The Avett Brothers - May It Last

by Mark Moody Rating: Release Date:

On September 12, the Avett Brothers' documentary, May It Last, was simulcast at theaters all throughout the U.S.  I thought these events were reserved for A Night at the Met and the Bolshoi Ballet but presumably not all of these showings are required to be so high brow.  This screening was in fact very down to earth.  The theater auditorium where I viewed the movie was probably 3/4 full in spite of the theater being closed in the days leading up to it due to Hurricane Irma.  The film made for a great diversion, but hardly just a concert film, it also made you think and feel - much like the brothers' songs.  I thought the concept of a one night simulcast was a little odd, but with our family being rabid fans it really made sense.  As Scott Avett described early in the film, their fan base just keeps growing akin to The Grateful Dead's loyal followers.  Once you are in the fold you don't really leave as these guys put their heart and soul into all they do and it is apparent at every show.  So it made perfect sense that they would have a loyal following across the US that would turn out (I heard of sold out theaters in several locations).  I'm sure on a combined basis it was their best selling event to date.

The filming centered around the recording of last year's True Sadness, but also told the story of the brothers' humble upbringing and hilarious early efforts at punk rock.  Growing up and still living in rural Concord, North Carolina, the brothers, the older more boisterous Scott and the younger more introspective Seth, couldn't be more unassuming.  One early scene showed them helping their father chop wood for the winter, though I think the wood was at Scott's house.  One of the best lines of the movie came here, as Seth chided his brother, standing in front of a massive wood pile, about how he would likely survive the winter given he had central heat.

Although there was some typical friction when they were young, what was brought out and was totally uncontrived was how they look out for each other and the entire band.  Influenced by their parents love of regional music and an early encounter with Doc Watson, their musical fate was sealed.  In addition to the brothers, the movie also profiled bass player, Bob Crawford, who told the story of faking his way into the band.  Cello player and entertainer extraordinaire, Joe Kwon, was also given air time maybe not quite on par with his huge personality.  As not every rock band apparently needs a full time cellist - he joked he makes himself indispensable with his technology, cooking, and flight booking skills so he can't be fired.

You got a real sense of how, in spite of non-stop touring, the members went out of their way to support their families and each other.  When Crawford's daughter, Hallie, had to undergo brain surgery at a young age you could see the strain on the band and his family, but also the bond that grew by rallying around him and his wife. (Crawford may be known to more non-fans given his outspoken support for the St. Jude medical community that aided them).

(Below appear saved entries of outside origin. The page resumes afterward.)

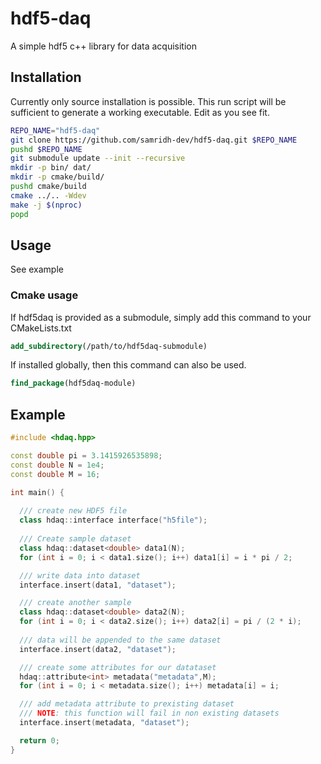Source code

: # hdf5-daq
A simple hdf5 c++ library for data acquisition

## Installation
Currently only source installation is possible.
This run script will be sufficient to generate a working executable. Edit as
you see fit.

```bash
REPO_NAME="hdf5-daq"
git clone https://github.com/samridh-dev/hdf5-daq.git $REPO_NAME
pushd $REPO_NAME
git submodule update --init --recursive
mkdir -p bin/ dat/
mkdir -p cmake/build/
pushd cmake/build
cmake ../.. -Wdev
make -j $(nproc)
popd
```

## Usage
See example

### Cmake usage
If hdf5daq is provided as a submodule, simply add this command to your
CMakeLists.txt
```cmake
add_subdirectory(/path/to/hdf5daq-submodule)
```

If installed globally, then this command can also be used.
```cmake
find_package(hdf5daq-module)
```

## Example
```cpp
#include <hdaq.hpp>

const double pi = 3.1415926535898;
const double N = 1e4;
const double M = 16;

int main() {
  
  /// create new HDF5 file
  class hdaq::interface interface("h5file");
  
  /// Create sample dataset
  class hdaq::dataset<double> data1(N);
  for (int i = 0; i < data1.size(); i++) data1[i] = i * pi / 2;

  /// write data into dataset
  interface.insert(data1, "dataset");

  /// create another sample
  class hdaq::dataset<double> data2(N);
  for (int i = 0; i < data2.size(); i++) data2[i] = pi / (2 * i);
  
  /// data will be appended to the same dataset
  interface.insert(data2, "dataset");

  /// create some attributes for our datataset
  hdaq::attribute<int> metadata("metadata",M);
  for (int i = 0; i < metadata.size(); i++) metadata[i] = i;

  /// add metadata attribute to prexisting dataset
  /// NOTE: this function will fail in non existing datasets
  interface.insert(metadata, "dataset");

  return 0;
}
```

Ultimately though, the movie is about the music as well.  There is an outstanding full play of 'Morning Song' at a promotional event and the most touching musical scene being the run through of the recording of 'No Hard Feelings' from last year's album.  Signing on to be produced by Rick Rubin is not without its pitfalls, as the brothers discuss "the elephant in the room" right after the aforementioned take.  With pats on the back and "great job" thrown their way it belittled the art - as if the same were said to VanGogh after cranking out Starry Night or Picasso after slaving over the enormous Guernica.  Seth gives a touching and earnest explanation that he interprets the high fives as being told they had produced something technically excellent and if it wasn't understood beyond that it was okay.  Whether intentional or not, Seth stood out to me as the one willing to bare his soul at any cost whether talking about the pain of divorce or through performing a song.  Ultimately this is where this movie gains its strength and the band their popularity - they put themselves out there nightly and give it their all and it is transparently so.  As a result, you can also see how the rewards of their hard work come in the form of appreciation by their fan base no matter the cost to themselves.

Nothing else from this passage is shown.